(Saved entries)
● ● ● ● ●

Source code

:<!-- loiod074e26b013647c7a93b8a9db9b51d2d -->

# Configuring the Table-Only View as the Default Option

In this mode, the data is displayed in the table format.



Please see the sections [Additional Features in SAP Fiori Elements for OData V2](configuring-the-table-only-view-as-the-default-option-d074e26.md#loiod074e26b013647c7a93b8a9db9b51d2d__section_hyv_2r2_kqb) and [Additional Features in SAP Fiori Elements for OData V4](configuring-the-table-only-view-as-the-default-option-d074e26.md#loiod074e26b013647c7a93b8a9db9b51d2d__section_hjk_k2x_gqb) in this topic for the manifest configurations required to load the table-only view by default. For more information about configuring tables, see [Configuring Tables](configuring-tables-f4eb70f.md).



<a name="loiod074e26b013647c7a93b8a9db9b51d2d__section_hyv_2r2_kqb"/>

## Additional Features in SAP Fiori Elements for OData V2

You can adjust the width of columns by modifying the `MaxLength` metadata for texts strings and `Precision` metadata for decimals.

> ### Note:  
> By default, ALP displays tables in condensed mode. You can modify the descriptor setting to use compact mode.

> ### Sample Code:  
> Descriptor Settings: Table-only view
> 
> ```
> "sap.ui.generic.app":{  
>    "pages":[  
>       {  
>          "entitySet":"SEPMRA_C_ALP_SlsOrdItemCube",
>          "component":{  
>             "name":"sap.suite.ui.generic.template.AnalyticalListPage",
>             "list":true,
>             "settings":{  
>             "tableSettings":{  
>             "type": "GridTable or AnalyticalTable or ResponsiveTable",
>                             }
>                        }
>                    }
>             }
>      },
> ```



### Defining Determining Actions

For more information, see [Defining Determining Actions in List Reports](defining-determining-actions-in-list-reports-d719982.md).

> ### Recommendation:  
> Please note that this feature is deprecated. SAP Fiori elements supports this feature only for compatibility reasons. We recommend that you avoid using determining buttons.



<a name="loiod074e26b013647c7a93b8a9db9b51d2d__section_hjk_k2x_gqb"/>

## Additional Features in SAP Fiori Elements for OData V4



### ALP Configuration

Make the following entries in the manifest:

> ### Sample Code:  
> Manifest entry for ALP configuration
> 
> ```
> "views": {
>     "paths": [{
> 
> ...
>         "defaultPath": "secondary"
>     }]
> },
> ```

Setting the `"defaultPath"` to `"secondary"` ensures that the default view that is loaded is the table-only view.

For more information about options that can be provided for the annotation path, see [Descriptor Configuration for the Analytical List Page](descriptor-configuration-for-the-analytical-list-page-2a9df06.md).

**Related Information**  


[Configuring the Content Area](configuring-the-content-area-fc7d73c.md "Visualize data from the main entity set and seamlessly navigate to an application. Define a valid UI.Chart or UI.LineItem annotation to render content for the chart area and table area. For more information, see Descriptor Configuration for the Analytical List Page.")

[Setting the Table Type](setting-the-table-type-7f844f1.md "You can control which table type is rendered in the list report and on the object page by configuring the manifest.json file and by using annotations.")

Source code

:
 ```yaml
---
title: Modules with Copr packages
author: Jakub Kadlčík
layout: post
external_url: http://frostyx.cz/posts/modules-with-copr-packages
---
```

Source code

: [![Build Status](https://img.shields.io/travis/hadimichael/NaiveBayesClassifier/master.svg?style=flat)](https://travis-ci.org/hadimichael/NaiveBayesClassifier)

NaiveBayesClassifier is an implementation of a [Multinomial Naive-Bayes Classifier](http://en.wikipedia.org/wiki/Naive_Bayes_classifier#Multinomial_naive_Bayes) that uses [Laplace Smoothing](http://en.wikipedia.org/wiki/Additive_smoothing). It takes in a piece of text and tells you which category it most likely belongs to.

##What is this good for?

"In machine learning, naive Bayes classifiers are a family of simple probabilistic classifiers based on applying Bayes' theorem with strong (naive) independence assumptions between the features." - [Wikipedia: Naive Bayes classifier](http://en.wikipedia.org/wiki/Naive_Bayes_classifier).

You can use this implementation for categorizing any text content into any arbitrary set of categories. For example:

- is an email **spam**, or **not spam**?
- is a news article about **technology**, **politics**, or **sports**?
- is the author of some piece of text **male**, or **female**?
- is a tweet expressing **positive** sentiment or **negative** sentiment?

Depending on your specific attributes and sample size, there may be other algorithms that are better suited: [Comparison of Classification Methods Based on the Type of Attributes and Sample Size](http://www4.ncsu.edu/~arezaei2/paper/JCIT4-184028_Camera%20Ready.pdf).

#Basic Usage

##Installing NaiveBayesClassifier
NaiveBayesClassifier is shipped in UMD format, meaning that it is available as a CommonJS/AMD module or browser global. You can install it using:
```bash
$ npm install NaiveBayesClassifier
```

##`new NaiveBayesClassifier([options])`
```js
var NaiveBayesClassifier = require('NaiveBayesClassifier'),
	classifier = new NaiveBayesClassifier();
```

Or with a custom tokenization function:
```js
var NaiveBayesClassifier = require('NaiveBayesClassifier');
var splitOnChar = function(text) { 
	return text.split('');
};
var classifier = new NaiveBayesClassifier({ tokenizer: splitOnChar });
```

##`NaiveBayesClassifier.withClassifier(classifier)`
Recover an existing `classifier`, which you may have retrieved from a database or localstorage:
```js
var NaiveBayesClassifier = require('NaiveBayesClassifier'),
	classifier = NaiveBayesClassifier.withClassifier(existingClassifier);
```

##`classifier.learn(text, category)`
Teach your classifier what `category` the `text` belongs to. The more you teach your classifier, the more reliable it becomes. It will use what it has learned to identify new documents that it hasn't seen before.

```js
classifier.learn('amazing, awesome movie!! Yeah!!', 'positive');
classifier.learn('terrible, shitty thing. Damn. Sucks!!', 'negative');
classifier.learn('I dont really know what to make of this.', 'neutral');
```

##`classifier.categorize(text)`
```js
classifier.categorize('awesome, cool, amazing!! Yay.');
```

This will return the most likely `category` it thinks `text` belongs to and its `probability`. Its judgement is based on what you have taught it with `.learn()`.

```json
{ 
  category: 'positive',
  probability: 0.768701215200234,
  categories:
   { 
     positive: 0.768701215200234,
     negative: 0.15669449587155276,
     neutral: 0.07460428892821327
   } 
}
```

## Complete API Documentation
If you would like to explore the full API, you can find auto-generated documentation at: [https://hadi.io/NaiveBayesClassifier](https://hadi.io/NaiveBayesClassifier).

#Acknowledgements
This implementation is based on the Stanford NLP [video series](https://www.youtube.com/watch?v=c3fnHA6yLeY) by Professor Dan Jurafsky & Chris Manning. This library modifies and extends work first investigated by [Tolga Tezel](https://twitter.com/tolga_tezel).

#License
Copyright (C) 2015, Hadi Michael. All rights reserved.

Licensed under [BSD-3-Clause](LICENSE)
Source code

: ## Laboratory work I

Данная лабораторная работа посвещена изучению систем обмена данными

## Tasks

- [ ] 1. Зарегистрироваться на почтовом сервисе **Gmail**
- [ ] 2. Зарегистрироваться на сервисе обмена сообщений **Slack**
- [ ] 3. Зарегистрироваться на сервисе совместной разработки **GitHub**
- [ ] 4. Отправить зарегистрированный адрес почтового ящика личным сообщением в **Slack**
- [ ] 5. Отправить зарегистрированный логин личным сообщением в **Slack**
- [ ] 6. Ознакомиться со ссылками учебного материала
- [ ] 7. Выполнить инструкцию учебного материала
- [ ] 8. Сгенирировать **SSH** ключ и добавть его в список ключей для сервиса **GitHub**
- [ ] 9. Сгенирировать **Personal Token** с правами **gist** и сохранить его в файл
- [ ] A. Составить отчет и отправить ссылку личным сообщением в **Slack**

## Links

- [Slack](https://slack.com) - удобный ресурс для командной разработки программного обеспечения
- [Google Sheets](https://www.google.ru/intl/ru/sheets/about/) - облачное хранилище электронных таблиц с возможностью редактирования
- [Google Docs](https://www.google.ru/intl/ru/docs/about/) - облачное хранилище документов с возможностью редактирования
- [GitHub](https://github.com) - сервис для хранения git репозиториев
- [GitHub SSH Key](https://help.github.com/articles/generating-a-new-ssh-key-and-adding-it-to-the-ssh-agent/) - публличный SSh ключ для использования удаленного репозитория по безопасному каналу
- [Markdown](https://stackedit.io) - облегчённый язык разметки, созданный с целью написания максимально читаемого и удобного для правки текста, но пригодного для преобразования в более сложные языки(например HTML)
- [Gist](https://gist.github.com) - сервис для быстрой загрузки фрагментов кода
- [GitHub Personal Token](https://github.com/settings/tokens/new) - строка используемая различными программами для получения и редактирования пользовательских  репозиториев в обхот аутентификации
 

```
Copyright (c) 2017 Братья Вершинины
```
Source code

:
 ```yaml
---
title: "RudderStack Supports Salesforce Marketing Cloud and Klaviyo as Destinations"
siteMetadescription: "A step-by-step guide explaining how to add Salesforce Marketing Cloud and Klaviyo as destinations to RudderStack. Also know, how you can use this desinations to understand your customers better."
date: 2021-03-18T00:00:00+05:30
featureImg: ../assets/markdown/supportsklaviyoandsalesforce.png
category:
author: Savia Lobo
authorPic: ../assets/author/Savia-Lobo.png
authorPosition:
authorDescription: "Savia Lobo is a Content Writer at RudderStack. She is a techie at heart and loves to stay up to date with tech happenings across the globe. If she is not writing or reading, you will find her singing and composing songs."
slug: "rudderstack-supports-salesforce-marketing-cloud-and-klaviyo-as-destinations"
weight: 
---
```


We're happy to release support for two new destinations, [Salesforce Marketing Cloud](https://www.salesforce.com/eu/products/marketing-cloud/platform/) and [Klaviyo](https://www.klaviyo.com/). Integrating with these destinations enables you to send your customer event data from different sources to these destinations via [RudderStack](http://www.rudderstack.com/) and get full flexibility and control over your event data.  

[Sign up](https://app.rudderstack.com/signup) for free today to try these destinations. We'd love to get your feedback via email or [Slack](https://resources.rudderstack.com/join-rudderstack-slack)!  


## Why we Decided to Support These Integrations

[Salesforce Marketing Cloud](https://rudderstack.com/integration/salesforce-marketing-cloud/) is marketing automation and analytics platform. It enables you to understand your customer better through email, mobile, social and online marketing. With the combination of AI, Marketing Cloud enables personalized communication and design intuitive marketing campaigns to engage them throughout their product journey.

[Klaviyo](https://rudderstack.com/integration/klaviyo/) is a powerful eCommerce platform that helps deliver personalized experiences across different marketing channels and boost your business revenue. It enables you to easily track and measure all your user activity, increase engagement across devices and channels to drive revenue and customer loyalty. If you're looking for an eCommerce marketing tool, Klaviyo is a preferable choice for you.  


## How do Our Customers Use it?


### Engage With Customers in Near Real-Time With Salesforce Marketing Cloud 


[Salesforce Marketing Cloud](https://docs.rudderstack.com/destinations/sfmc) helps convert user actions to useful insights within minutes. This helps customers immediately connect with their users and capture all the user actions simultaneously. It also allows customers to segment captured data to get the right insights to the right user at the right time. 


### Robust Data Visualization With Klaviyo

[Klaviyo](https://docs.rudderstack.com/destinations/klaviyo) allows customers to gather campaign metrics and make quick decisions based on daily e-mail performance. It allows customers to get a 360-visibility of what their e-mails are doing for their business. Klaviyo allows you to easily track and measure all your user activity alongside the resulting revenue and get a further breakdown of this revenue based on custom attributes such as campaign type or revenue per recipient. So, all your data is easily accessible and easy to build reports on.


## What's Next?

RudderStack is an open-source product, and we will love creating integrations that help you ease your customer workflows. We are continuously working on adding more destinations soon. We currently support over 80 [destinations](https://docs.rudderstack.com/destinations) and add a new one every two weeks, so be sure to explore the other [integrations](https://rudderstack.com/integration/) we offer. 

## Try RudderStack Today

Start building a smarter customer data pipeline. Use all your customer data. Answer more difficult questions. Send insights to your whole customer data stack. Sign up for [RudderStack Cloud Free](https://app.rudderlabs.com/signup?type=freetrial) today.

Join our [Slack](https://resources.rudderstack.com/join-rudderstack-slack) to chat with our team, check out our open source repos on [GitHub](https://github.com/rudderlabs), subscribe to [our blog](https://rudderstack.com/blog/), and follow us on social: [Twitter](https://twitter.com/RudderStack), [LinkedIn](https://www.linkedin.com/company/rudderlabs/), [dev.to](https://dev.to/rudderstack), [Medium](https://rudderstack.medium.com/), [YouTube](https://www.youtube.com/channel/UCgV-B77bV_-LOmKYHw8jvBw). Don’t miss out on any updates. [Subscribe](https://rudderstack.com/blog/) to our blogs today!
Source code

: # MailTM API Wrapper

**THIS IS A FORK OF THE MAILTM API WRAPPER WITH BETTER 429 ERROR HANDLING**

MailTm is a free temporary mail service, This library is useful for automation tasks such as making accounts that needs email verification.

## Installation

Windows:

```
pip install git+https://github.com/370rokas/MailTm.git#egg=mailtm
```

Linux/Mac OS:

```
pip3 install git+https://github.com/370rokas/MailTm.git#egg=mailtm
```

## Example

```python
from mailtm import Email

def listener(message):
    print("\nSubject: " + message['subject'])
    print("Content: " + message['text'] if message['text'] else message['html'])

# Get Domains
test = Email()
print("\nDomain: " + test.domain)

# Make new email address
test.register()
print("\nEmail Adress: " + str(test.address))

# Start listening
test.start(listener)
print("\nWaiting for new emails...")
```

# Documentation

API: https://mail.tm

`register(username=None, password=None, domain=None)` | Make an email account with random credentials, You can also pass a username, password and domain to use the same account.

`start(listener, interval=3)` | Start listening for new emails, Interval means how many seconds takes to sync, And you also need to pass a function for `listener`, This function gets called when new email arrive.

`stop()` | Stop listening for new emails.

● ● ● ● ●

> **GOAL OF THE EXERCISE**: Reproduce the entries exactly, starting at their first line and stopping after the line with "In this mode, the".

> **EXERCISE ANSWER**:
Source code

:<!-- loiod074e26b013647c7a93b8a9db9b51d2d -->

# Configuring the Table-Only View as the Default Option

In this mode, the data is displayed in the table format.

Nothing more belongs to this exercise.